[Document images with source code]
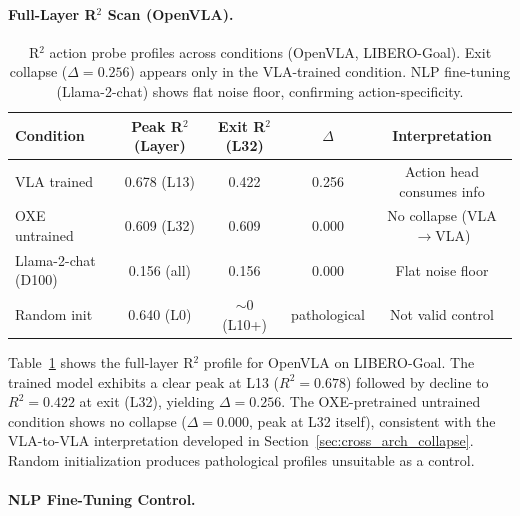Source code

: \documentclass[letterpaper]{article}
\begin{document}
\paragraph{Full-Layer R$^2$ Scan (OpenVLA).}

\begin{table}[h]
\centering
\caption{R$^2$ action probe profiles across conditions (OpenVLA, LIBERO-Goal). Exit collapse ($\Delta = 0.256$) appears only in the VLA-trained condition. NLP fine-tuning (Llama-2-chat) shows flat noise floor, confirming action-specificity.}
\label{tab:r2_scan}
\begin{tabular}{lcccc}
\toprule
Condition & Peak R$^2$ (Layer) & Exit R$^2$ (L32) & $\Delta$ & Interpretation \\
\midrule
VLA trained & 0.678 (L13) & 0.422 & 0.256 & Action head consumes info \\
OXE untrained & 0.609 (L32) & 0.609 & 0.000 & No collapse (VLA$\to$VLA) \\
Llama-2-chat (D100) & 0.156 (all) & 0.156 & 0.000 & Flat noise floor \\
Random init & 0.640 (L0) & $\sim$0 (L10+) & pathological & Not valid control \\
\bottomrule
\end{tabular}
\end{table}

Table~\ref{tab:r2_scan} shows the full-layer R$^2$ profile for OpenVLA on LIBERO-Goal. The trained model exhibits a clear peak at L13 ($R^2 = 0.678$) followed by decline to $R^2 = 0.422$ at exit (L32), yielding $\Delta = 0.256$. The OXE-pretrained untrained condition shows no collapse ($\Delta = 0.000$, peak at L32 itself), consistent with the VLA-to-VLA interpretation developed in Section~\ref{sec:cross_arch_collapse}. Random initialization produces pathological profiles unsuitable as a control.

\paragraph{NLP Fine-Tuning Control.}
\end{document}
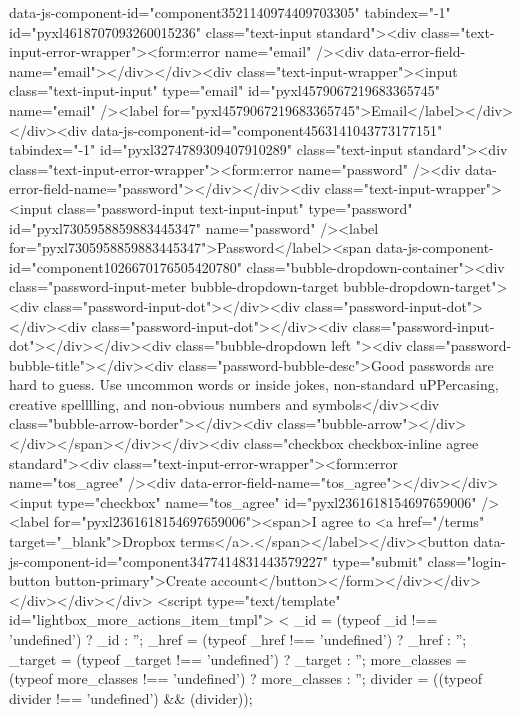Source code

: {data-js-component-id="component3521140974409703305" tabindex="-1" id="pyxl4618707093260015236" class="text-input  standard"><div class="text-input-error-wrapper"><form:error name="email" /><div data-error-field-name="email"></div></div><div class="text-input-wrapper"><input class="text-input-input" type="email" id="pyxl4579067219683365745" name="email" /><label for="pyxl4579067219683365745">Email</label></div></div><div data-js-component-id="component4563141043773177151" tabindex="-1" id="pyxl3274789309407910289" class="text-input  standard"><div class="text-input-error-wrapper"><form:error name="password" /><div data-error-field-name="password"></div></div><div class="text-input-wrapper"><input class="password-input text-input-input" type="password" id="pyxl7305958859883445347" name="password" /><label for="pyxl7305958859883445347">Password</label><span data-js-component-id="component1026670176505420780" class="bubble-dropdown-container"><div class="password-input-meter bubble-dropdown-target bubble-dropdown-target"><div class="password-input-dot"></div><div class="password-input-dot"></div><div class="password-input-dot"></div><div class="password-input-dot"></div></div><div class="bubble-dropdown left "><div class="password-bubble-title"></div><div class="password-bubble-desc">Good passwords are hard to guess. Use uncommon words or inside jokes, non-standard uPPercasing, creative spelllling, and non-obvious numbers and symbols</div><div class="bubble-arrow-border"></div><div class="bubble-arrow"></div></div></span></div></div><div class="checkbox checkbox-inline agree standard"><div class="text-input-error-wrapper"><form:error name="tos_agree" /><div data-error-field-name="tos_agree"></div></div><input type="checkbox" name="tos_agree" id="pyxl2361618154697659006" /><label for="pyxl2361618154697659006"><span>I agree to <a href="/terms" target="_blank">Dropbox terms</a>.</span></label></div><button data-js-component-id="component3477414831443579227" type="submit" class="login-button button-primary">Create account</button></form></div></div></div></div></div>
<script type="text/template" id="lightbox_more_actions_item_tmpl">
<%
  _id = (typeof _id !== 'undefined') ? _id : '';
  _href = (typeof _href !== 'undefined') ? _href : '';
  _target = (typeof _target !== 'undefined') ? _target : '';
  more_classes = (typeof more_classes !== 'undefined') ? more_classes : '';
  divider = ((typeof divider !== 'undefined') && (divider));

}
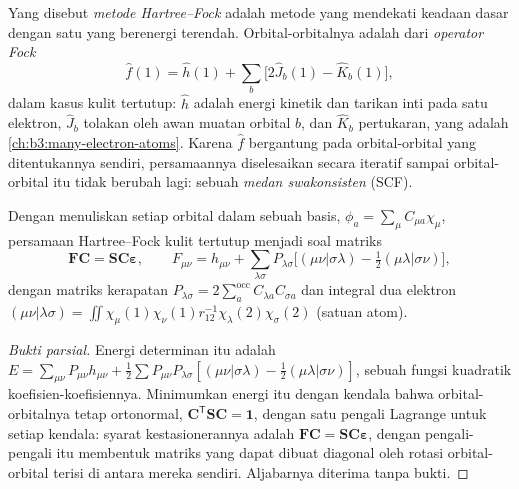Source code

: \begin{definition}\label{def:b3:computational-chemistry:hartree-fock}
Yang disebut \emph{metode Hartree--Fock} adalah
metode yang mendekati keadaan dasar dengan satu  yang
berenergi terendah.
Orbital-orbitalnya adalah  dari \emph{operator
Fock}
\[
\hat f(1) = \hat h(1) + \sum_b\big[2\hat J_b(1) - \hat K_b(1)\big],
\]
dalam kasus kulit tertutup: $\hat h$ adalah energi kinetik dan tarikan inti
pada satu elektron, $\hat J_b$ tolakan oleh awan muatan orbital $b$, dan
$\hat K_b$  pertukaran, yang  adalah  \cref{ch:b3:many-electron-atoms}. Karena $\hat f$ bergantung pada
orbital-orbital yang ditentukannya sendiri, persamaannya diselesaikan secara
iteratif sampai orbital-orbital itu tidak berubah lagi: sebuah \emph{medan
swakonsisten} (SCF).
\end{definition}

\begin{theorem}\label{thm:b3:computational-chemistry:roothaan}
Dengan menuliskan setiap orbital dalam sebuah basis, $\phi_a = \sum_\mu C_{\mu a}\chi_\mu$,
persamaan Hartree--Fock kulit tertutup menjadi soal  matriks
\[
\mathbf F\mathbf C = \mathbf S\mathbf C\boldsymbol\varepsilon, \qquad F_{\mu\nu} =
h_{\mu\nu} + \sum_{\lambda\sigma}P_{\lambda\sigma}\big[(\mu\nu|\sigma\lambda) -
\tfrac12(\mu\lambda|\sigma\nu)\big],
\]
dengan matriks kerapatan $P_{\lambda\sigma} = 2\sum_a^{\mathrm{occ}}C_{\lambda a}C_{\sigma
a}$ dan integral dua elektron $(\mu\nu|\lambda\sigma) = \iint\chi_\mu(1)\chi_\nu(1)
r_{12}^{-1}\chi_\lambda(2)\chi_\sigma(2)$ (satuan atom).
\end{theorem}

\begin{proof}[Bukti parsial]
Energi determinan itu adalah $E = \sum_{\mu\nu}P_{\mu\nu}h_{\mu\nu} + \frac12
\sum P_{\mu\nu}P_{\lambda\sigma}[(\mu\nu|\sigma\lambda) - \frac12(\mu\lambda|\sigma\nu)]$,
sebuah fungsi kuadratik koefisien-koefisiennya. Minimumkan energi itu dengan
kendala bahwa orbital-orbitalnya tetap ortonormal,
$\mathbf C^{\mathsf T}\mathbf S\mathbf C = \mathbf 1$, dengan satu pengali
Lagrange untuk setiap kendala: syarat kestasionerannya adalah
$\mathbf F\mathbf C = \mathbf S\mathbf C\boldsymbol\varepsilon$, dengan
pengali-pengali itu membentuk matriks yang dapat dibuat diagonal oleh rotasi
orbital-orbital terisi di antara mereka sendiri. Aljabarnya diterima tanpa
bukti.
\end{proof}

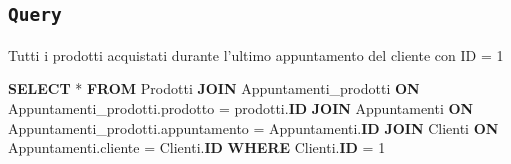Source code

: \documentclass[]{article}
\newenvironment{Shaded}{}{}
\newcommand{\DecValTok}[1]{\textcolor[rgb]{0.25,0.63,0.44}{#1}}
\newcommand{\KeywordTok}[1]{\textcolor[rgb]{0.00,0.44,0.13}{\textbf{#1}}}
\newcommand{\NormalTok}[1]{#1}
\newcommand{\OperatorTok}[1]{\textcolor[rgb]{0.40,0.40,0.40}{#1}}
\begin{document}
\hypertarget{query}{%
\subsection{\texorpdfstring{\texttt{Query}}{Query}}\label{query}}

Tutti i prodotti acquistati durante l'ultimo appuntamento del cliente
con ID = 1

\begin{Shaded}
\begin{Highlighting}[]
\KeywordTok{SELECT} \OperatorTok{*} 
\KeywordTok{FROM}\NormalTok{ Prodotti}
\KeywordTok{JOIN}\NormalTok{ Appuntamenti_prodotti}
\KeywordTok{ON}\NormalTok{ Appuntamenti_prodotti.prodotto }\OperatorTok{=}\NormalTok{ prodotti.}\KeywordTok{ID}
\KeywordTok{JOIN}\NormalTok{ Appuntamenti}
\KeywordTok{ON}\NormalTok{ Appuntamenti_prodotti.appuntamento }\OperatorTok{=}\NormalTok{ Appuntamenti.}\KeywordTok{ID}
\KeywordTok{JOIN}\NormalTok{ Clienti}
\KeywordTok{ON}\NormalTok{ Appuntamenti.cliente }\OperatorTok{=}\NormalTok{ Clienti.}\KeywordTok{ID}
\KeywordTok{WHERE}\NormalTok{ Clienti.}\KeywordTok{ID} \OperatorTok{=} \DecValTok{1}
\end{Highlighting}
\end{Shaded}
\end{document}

Exercise brief: Filter the entries above down to the lines that contain the word "shows".

Solution for this problem:
\caption{R$^2$ action probe profiles across conditions (OpenVLA, LIBERO-Goal). Exit collapse ($\Delta = 0.256$) appears only in the VLA-trained condition. NLP fine-tuning (Llama-2-chat) shows flat noise floor, confirming action-specificity.}
Table~\ref{tab:r2_scan} shows the full-layer R$^2$ profile for OpenVLA on LIBERO-Goal. The trained model exhibits a clear peak at L13 ($R^2 = 0.678$) followed by decline to $R^2 = 0.422$ at exit (L32), yielding $\Delta = 0.256$. The OXE-pretrained untrained condition shows no collapse ($\Delta = 0.000$, peak at L32 itself), consistent with the VLA-to-VLA interpretation developed in Section~\ref{sec:cross_arch_collapse}. Random initialization produces pathological profiles unsuitable as a control.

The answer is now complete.